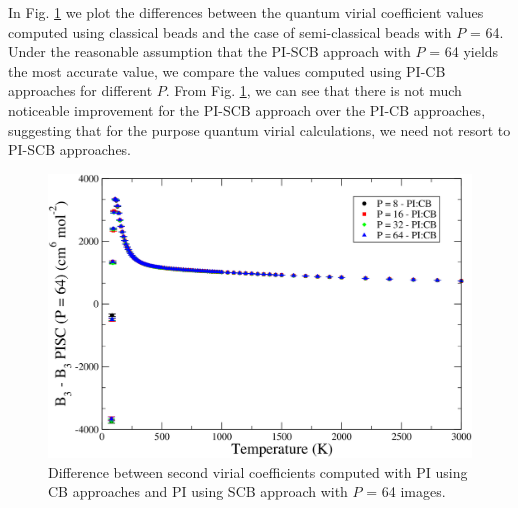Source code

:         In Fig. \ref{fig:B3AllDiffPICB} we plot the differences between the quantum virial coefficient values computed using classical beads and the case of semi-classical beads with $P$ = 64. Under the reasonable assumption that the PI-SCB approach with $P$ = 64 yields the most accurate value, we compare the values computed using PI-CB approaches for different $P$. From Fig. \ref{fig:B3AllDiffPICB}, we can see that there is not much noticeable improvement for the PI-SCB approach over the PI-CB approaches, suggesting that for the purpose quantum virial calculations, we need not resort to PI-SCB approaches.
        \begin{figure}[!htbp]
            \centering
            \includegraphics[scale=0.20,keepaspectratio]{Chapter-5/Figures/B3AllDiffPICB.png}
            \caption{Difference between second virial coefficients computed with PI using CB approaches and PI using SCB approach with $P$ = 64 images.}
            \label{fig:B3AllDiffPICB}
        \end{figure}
...
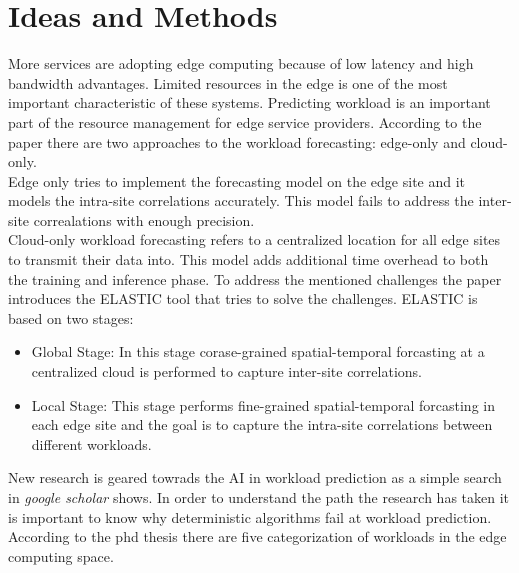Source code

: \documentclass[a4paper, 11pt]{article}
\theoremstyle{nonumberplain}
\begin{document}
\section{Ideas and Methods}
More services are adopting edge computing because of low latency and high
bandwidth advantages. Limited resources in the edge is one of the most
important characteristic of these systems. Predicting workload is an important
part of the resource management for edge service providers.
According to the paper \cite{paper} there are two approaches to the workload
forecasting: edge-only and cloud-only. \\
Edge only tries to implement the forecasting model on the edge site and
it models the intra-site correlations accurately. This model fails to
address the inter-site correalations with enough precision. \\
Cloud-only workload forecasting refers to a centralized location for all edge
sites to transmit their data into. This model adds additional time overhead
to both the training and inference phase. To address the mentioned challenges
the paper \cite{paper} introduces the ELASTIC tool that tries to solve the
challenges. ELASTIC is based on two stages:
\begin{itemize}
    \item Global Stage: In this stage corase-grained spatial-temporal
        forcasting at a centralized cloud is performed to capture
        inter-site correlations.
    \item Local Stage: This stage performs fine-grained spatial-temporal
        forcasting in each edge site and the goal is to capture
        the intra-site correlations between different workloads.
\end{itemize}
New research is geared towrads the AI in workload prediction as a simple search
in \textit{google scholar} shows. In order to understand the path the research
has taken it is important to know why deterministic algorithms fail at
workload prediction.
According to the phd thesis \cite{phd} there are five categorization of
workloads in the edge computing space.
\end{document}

- _TASK DIRECTIONS_: In the listing above, locate the line containing "Edge only tries" and the line containing "stage corase-grained spatial-temporal". Transcribe those two lines and everything between them, exactly as written.

- _TASK OUTPUT_:
Edge only tries to implement the forecasting model on the edge site and
it models the intra-site correlations accurately. This model fails to
address the inter-site correalations with enough precision. \\
Cloud-only workload forecasting refers to a centralized location for all edge
sites to transmit their data into. This model adds additional time overhead
to both the training and inference phase. To address the mentioned challenges
the paper \cite{paper} introduces the ELASTIC tool that tries to solve the
challenges. ELASTIC is based on two stages:
\begin{itemize}
    \item Global Stage: In this stage corase-grained spatial-temporal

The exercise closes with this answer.